Page MenuHomePhabricator

wikistats xml sometimes contains str instead of unicode on Python 2
Closed, ResolvedPublic

Description

Split off from T128990: English Wikisource has more good pages than French Wikisource, breaking the WikiStats tests for the largest wikisource, wikistats_tests test_xml is failing with the xml data values containing str on Python 2 instead of unicode, which makes it slightly incompatible with the default csv implementation.

Originally identified by @Xqt and solution proposed as https://gerrit.wikimedia.org/r/269730

Additional asserts where added in 0170860dd to confirm the problem.

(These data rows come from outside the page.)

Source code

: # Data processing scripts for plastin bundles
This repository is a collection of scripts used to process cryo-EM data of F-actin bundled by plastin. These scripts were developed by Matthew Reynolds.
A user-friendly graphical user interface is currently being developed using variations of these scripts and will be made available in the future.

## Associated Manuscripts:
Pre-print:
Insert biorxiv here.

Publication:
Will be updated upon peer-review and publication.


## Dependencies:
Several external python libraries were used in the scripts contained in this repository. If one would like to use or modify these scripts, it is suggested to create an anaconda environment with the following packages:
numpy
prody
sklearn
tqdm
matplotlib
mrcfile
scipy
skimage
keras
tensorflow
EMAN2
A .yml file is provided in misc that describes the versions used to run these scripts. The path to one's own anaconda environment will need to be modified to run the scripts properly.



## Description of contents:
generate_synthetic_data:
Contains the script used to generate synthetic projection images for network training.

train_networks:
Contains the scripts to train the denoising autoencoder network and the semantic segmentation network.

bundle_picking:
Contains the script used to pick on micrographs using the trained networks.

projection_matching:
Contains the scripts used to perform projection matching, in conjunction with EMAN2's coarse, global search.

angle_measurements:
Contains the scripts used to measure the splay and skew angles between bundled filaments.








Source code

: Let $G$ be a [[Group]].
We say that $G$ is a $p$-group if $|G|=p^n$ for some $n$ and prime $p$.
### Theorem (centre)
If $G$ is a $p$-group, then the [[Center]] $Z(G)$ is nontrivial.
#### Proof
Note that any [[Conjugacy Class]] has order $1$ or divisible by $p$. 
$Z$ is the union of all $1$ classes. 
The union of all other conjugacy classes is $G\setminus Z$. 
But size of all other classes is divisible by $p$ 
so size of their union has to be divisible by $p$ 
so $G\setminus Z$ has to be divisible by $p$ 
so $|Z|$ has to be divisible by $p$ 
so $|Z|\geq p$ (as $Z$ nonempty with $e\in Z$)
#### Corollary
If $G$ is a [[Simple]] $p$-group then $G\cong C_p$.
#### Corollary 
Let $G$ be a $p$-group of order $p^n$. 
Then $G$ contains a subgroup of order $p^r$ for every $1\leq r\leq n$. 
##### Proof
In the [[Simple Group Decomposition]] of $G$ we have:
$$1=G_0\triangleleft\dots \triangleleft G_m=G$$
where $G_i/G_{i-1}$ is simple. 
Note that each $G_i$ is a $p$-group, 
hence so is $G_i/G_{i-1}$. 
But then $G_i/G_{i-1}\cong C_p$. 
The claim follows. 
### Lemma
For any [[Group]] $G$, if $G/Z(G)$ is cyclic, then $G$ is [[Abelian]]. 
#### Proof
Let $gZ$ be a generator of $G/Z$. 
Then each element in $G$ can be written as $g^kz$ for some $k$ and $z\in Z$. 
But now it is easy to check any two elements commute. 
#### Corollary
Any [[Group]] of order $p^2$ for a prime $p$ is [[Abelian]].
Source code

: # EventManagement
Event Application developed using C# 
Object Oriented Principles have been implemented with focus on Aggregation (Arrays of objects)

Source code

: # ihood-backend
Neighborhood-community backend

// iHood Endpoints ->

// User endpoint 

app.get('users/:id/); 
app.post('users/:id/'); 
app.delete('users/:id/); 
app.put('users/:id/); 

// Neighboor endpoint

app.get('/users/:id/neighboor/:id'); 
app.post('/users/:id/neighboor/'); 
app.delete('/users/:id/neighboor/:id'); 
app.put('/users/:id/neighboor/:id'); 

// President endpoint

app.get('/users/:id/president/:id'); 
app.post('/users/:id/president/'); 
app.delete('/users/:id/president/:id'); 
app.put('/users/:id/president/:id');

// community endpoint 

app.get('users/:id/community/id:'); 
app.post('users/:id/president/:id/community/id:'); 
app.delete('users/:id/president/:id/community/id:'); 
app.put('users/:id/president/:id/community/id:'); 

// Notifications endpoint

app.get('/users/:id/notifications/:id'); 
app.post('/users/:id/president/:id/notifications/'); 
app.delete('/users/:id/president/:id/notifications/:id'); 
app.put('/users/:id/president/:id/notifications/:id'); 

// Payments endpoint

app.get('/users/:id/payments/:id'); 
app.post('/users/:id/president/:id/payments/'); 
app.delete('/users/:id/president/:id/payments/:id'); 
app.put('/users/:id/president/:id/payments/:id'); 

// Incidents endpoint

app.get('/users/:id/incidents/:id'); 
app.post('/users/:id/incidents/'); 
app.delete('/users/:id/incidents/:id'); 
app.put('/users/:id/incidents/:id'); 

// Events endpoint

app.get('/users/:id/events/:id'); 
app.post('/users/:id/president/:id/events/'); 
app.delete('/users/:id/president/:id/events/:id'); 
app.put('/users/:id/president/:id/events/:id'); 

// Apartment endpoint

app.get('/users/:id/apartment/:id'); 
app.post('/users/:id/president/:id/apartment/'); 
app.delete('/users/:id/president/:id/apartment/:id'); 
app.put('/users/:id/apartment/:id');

The problem has not been reproducible on Travis Unix or Appveyor Windows CI builds.

Revisions and Commits

Event Timeline

Change 275780 had a related patch set uploaded (by John Vandenberg):
[bugfix] force wikistats fields to unicode when using xml format

https://gerrit.wikimedia.org/r/275780

Change 275780 merged by jenkins-bot:
[bugfix] force wikistats fields to unicode when using xml format

https://gerrit.wikimedia.org/r/275780

jayvdb triaged this task as Low priority.Mar 8 2016, 7:40 PM
jayvdb removed a project: Patch-For-Review.

To reproduce this bug now, revert d65a6e1c841 and run pwb.py tests/wikistats_tests -v using Python 2

Xqt claimed this task.
Xqt reassigned this task from Xqt to jayvdb.